This code takes care of downloading the official ToxCast/Tox21 summary release, unzipping it and parsing the csv files and feeding it into Elasticsearch.
Since we anticipate the summary release schema to change in future versions, every official release will get it's own pair of parser schema definition (releases/2015-10-20/parser-schema.yaml) and elastic search mapping (releases/2015-10-20/elastic-mapping.yaml). These two are just simple YAML files that describe the columns of the csv file (including NaN identifiers used) and the mapping of those to JSON objects for storage in ElasticSearch respectively.
Requirements:
- Elasticsearch 2.3 running
- Python 3
- Python requirements from requirements.txt
To install python requirements (preferably inside pyvenv) run:
pip install -r requirements.txt --upgrade
ToxCast data importer is designed around ToxCast summary files releases where each ToxCast release has a separate parser and ElasticSearch mapping config files.

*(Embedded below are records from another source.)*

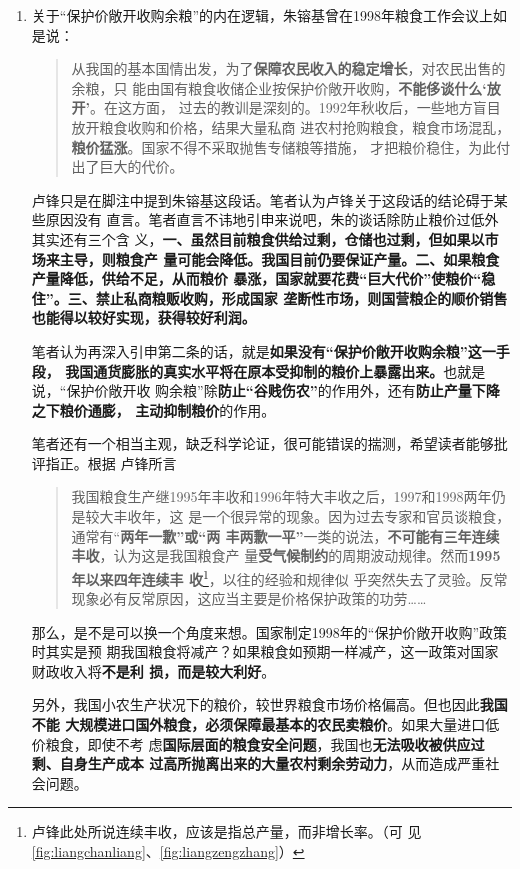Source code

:\begin{enumerate}
\item 关于“保护价敞开收购余粮”的内在逻辑，朱镕基曾在1998年粮食工作会议上如是说：
  \begin{quotation}
    从我国的基本国情出发，为了\textbf{保障农民收入的稳定增长}，对农民出售的余粮，只
    能由国有粮食收储企业按保护价敞开收购，\textbf{不能侈谈什么‘放开’}。在这方面，
    过去的教训是深刻的。1992年秋收后，一些地方盲目放开粮食收购和价格，结果大量私商
    进农村抢购粮食，粮食市场混乱，\textbf{粮价猛涨}。国家不得不采取抛售专储粮等措施，
    才把粮价稳住，为此付出了巨大的代价。\cite{zhuchangkai}
  \end{quotation}

  卢锋只是在脚注中提到朱镕基这段话。笔者认为卢锋关于这段话的结论碍于某些原因没有
  直言。笔者直言不讳地引申来说吧，朱的谈话除防止粮价过低外其实还有三个含
  义，\textbf{一、虽然目前粮食供给过剩，仓储也过剩，但如果以市场来主导，则粮食产
    量可能会降低。我国目前仍要保证产量。二、如果粮食产量降低，供给不足，从而粮价
    暴涨，国家就要花费“巨大代价”使粮价“稳住”。三、禁止私商粮贩收购，形成国家
    垄断性市场，则国营粮企的顺价销售也能得以较好实现，获得较好利润。}

  笔者认为再深入引申第二条的话，就是\textbf{如果没有“保护价敞开收购余粮”这一手段，
    我国通货膨胀的真实水平将在原本受抑制的粮价上暴露出来。}也就是说，“保护价敞开收
  购余粮”除\textbf{防止“谷贱伤农”}的作用外，还有\textbf{防止产量下降之下粮价通膨，
    主动抑制粮价}的作用。

  笔者还有一个相当主观，缺乏科学论证，很可能错误的揣测，希望读者能够批评指正。根据
  卢锋所言
  \begin{quotation}
    我国粮食生产继1995年丰收和1996年特大丰收之后，1997和1998两年仍是较大丰收年，这
    是一个很异常的现象。因为过去专家和官员谈粮食，通常有“\textbf{两年一歉”或“两
      丰两歉一平”}一类的说法，\textbf{不可能有三年连续丰收}，认为这是我国粮食产
    量\textbf{受气候制约}的周期波动规律。然而\textbf{1995年以来四年连续丰
      收}\footnote{卢锋此处所说连续丰收，应该是指总产量，而非增长率。（可
      见\cref{fig:liangchanliang}、\cref{fig:liangzengzhang}）}，以往的经验和规律似
    乎突然失去了灵验。反常现象必有反常原因，这应当主要是价格保护政策的功劳……
  \end{quotation}
  那么，是不是可以换一个角度来想。国家制定1998年的“保护价敞开收购”政策时其实是预
  期我国粮食将减产？如果粮食如预期一样减产，这一政策对国家财政收入将\textbf{不是利
    损，而是较大利好}。

  另外，我国小农生产状况下的粮价，较世界粮食市场价格偏高。但也因此\textbf{我国不能
    大规模进口国外粮食，必须保障最基本的农民卖粮价}。如果大量进口低价粮食，即使不考
  虑\textbf{国际层面的粮食安全问题}，我国也\textbf{无法吸收被供应过剩、自身生产成本
    过高所抛离出来的大量农村剩余劳动力}，从而造成严重社会问题。


\end{enumerate}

To see help on how to use the importer run (including Elasticsearch index management):
./importer/importer.py --help
Examples:
./importer/importer.py elastic index create toxcast importer/releases/release/elastic-mapping.yaml
./importer/importer.py import toxcast /path/to/toxcast/release/ importer/releases/release/parser-schema.yaml
./importer/importer.py elastic index drop toxcast